DATA IN THIS EXERCISE Block Start

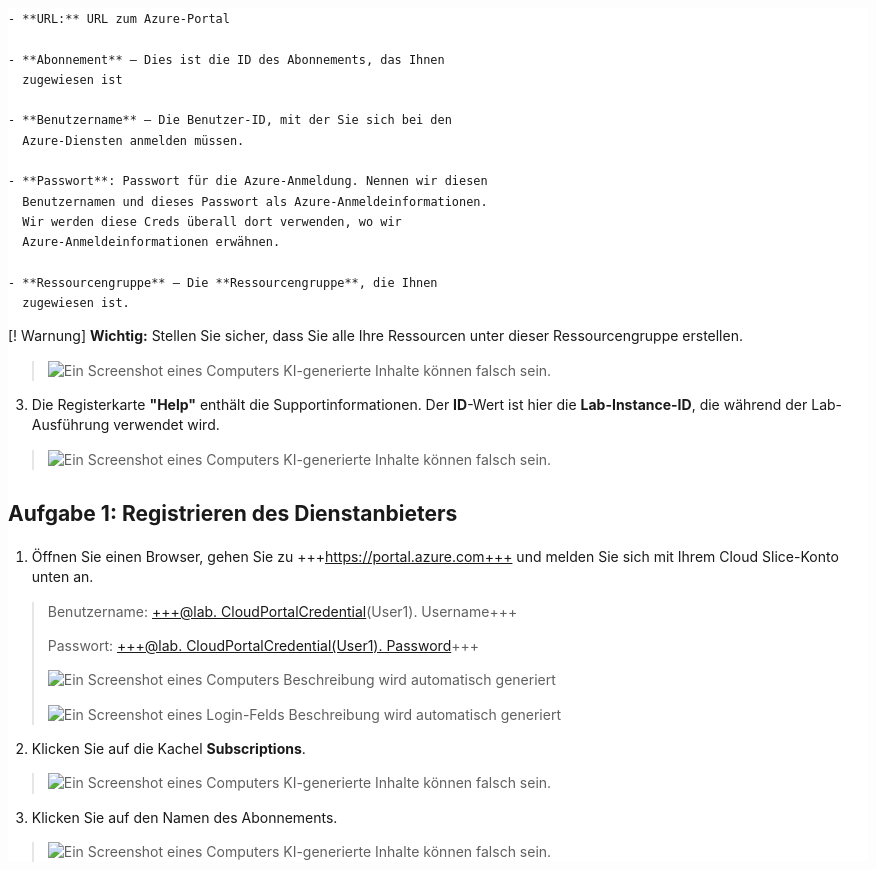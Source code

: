     - **URL:** URL zum Azure-Portal

    - **Abonnement** – Dies ist die ID des Abonnements, das Ihnen
      zugewiesen ist

    - **Benutzername** – Die Benutzer-ID, mit der Sie sich bei den
      Azure-Diensten anmelden müssen.

    - **Passwort**: Passwort für die Azure-Anmeldung. Nennen wir diesen
      Benutzernamen und dieses Passwort als Azure-Anmeldeinformationen.
      Wir werden diese Creds überall dort verwenden, wo wir
      Azure-Anmeldeinformationen erwähnen.

    - **Ressourcengruppe** – Die **Ressourcengruppe**, die Ihnen
      zugewiesen ist.

\[! Warnung\] **Wichtig:** Stellen Sie sicher, dass Sie alle Ihre
Ressourcen unter dieser Ressourcengruppe erstellen.

> ![Ein Screenshot eines Computers KI-generierte Inhalte können falsch
> sein.](./media/image2.png)

3.  Die Registerkarte **"Help"** enthält die Supportinformationen. Der
    **ID**-Wert ist hier die **Lab-Instance-ID**, die während der
    Lab-Ausführung verwendet wird.

> ![Ein Screenshot eines Computers KI-generierte Inhalte können falsch
> sein.](./media/image3.png)

## Aufgabe 1: Registrieren des Dienstanbieters

1.  Öffnen Sie einen Browser, gehen Sie zu
    +++https://portal.azure.com+++ und melden Sie sich mit Ihrem Cloud
    Slice-Konto unten an.

> Benutzername: [+++@lab.
> CloudPortalCredential](mailto:+++@lab.CloudPortalCredential)(User1).
> Username+++
>
> Passwort: [+++@lab. CloudPortalCredential(User1).
> Password](mailto:+++@lab.CloudPortalCredential(User1).Password)+++
>
> ![Ein Screenshot eines Computers Beschreibung wird automatisch
> generiert](./media/image4.png)
>
> ![Ein Screenshot eines Login-Felds Beschreibung wird automatisch
> generiert](./media/image5.png)

2.  Klicken Sie auf die Kachel **Subscriptions**.

> ![Ein Screenshot eines Computers KI-generierte Inhalte können falsch
> sein.](./media/image6.png)

3.  Klicken Sie auf den Namen des Abonnements.

> ![Ein Screenshot eines Computers KI-generierte Inhalte können falsch
> sein.](./media/image7.png)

DATA IN THIS EXERCISE Block End

→ EXERCISE
Check each line of the records for the word "Klicken" and extract those that contain it.

→ WRITTEN RESPONSE
2.  Klicken Sie auf die Kachel **Subscriptions**.
3.  Klicken Sie auf den Namen des Abonnements.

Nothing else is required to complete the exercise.